UK Pound Lowest Level Since 1985…

UK Pound lowest level since 1985…

The British pound slid to its lowest level against the U.S. dollar since 1985, a reflection of the U.K.’s dire economic situation. Investors are braced for sterling to weaken even further to a nadir not seen in more than two centuries of trading across the Atlantic.

The pound fell as low as $1.1443, the lowest level since 1985, according to FactSet, before recovering to trade up 0.1% midday London time Monday. Sterling’s descent is in part a side effect of the relentless U.S. dollar rally, which has driven both the euro and Japanese yen to multidecade lows in recent days.

But the problems are also homegrown. The U.K. faces an energy crunch that threatens to leave many households unable to pay their bills this winter. Uncertainty over both the economic policies the U.K.’s next prime minister will enact and the Bank of England’s ability to control sky-high inflation are compounding the pound’s weakness.

“The economic challenges facing the U.K. economy are probably of a magnitude as great as anything we’ve seen in living memory,” said Mark Dowding, chief investment officer of BlueBay Asset Management.

Goldman Sachs warned U.K. inflation could top 22% next year amid spiraling energy costs, one of the starkest projections so far. The bank estimates the U.K. economy would contract 3.4% in that scenario.

Mr.
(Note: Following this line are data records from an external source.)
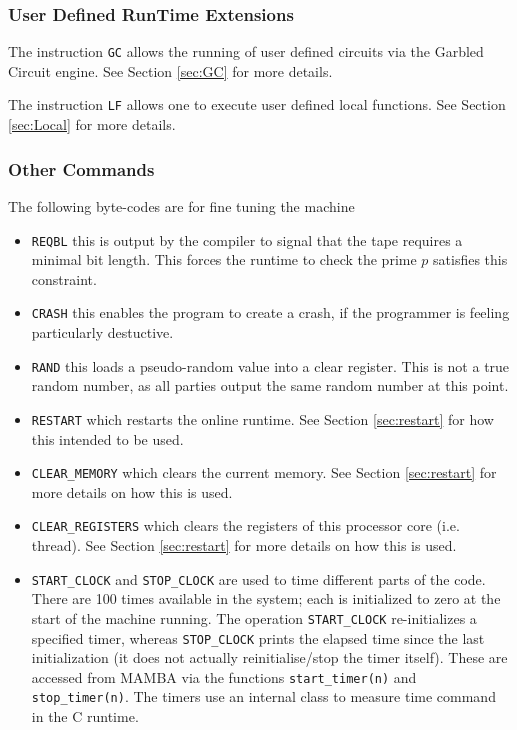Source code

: \subsubsection{User Defined RunTime Extensions}
The instruction \verb+GC+ allows the running of user defined
circuits via the Garbled Circuit engine.
See Section \ref{sec:GC} for more details.

The instruction \verb|LF| allows one to execute user defined
local functions.
See Section \ref{sec:Local} for more details.

\subsubsection{Other Commands}
The following byte-codes are for fine tuning the machine
\begin{itemize}
\item \verb+REQBL+ this is output by the compiler to signal that
the tape requires a minimal bit length. This forces the runtime
to check the prime $p$ satisfies this constraint.
\item \verb+CRASH+ this enables the program to create a crash,
if the programmer is feeling particularly destuctive.
\item \verb+RAND+ this loads a pseudo-random value into a
clear register. This is not a true random number, as all
parties output the same random number at this point.
\item \verb+RESTART+ which restarts the online runtime.
See Section \ref{sec:restart} for how this intended to be used.
\item \verb+CLEAR_MEMORY+ which clears the current memory.
See Section \ref{sec:restart} for more details on how this is used.
\item \verb+CLEAR_REGISTERS+ which clears the registers of this processor core (i.e. thread).
See Section \ref{sec:restart} for more details on how this is used.
\item \verb+START_CLOCK+ and \verb+STOP_CLOCK+ are used to time different
parts of the code. There are 100 times available in the system;
each is initialized to zero at the start of the machine running.
The operation \verb+START_CLOCK+ re-initializes a specified timer,
whereas \verb+STOP_CLOCK+ prints the elapsed time since the last
initialization (it does not actually reinitialise/stop the timer itself).
These are accessed from MAMBA via the functions
\verb+start_timer(n)+ and \verb+stop_timer(n)+.
The timers use an internal class to measure time command in the C runtime.
\end{itemize}

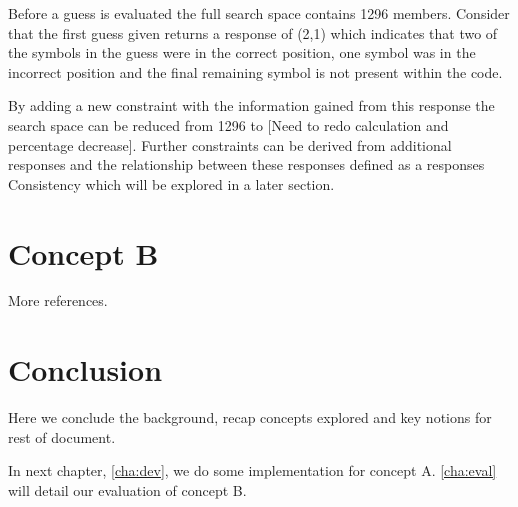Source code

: Before a guess is evaluated the full search space contains 1296 members. Consider that the first guess given returns a response of (2,1) which indicates that two of the symbols in the guess were in the correct position, one symbol was in the incorrect position and the final remaining symbol is not present within the code.

By adding a new constraint with the information gained from this response the search space can be reduced from 1296 to [Need to redo calculation and percentage decrease]. Further constraints can be derived from additional responses and the relationship between these responses defined as a responses Consistency which will be explored in a later section.


\section{Concept B}
\label{sec:back_B}

More references.

\section{Conclusion}
\label{sec:back_concl}

Here we conclude the background, recap concepts explored and key notions for rest of document.

In next chapter, \cref{cha:dev}, we do some implementation for concept A. \cref{cha:eval} will detail our evaluation of concept B.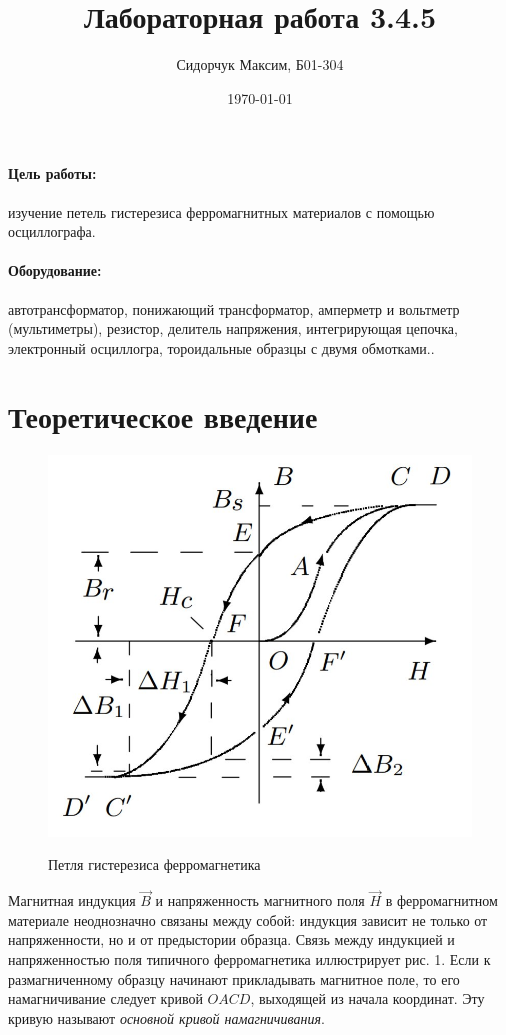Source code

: \documentclass[12pt]{lab}
\title {Лабораторная работа 3.4.5}
\author{Сидорчук Максим, Б01-304}
\date{\today}
\begin{document}
\maketitle

\paragraph*{Цель работы:} изучение петель гистерезиса ферромагнитных
материалов с помощью осциллографа.

\paragraph*{Оборудование:} автотрансформатор, понижающий
трансформатор, амперметр и вольтметр (мультиметры), резистор,
делитель напряжения, интегрирующая
цепочка, электронный осциллогра, тороидальные образцы с двумя обмотками..

\section{Теоретическое введение}

\begin{figure}
    \vspace{-20pt}
    \begin{center}
        \includegraphics[width=0.7\linewidth]{gist3.jpg}
        \label{fig:sdfsafd}
    \end{center}
    \vspace{-10pt}
    \caption{Петля гистерезиса ферромагнетика}
\end{figure}

Магнитная индукция $\vec{B}$ и напряженность магнитного поля
$\vec{H}$ в ферромагнитном материале неоднозначно связаны
между собой: индукция зависит не только от напряженности, но
и от предыстории образца. Связь между индукцией
и напряженностью поля типичного ферромагнетика иллюстрирует рис. 1. Если
к размагниченному образцу начинают прикладывать магнитное поле, то
его намагничивание следует кривой $ OACD $, выходящей
из начала
координат. Эту кривую называют \textit{основной кривой намагничивания}.
\end{document}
Dowding thinks the pound could fall to parity, or a 1-to-1 exchange rate, with the U.S. dollar in the next year. The pound has never been worth less than $1 in the more than 200-year history of the currency pair—though it got close in 1985 when sterling fell to $1.05, before the world’s largest economies joined forces to weaken the U.S. dollar under the so-called Plaza Accord.
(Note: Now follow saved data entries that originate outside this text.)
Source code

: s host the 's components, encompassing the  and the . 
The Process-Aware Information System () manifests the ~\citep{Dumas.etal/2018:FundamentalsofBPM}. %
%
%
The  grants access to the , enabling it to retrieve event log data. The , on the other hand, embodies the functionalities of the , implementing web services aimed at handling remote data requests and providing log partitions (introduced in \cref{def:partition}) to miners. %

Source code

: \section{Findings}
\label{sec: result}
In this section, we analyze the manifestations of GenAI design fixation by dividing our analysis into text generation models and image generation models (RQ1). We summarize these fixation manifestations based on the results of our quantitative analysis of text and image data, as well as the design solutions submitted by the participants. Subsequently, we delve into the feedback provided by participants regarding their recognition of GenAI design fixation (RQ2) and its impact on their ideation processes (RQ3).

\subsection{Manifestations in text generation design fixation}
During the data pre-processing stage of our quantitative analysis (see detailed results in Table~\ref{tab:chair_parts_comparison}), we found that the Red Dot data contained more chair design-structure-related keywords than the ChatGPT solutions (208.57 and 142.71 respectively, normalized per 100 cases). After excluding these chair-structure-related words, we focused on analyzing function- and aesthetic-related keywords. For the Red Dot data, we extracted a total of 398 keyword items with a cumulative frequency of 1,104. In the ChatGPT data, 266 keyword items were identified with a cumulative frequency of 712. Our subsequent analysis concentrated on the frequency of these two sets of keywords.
“There’s a really bleak path in which you end up with the U.K. almost needing to go back to the [International Monetary Fund] for a bailout as a quasi-emerging market crisis,” said Mr. Dowding. In 1976, a pound crisis forced the U.K. to seek a $3.9 billion loan from the IMF. “That’s the very worst of scenarios,” he said.

The British pound was once the world’s pre-eminent currency. But the pound’s worth has been on a steady decline over the past century, coinciding with the erosion of its status as the main currency in global trade and central bank reserves. The 2016 Brexit vote dealt another heavy blow, which led to headline-grabbing comparisons between the pound and risky emerging market currencies.

More staid investors and analysts dismissed the comparison as hyperbolic, but some are beginning to acknowledge a growing list of similarities.

Adam Cole, chief currency strategist at RBC Capital Markets, is worried that the typical positive relationship between U.K. interest rate expectations and the pound appears to have unraveled.

In normal times, higher interest rates make holding a currency more attractive since investors get paid a higher return. But lately, yields and the pound have gone in the opposite direction.

The pound fell 4.6% against the dollar in August, its worst month since October 2016.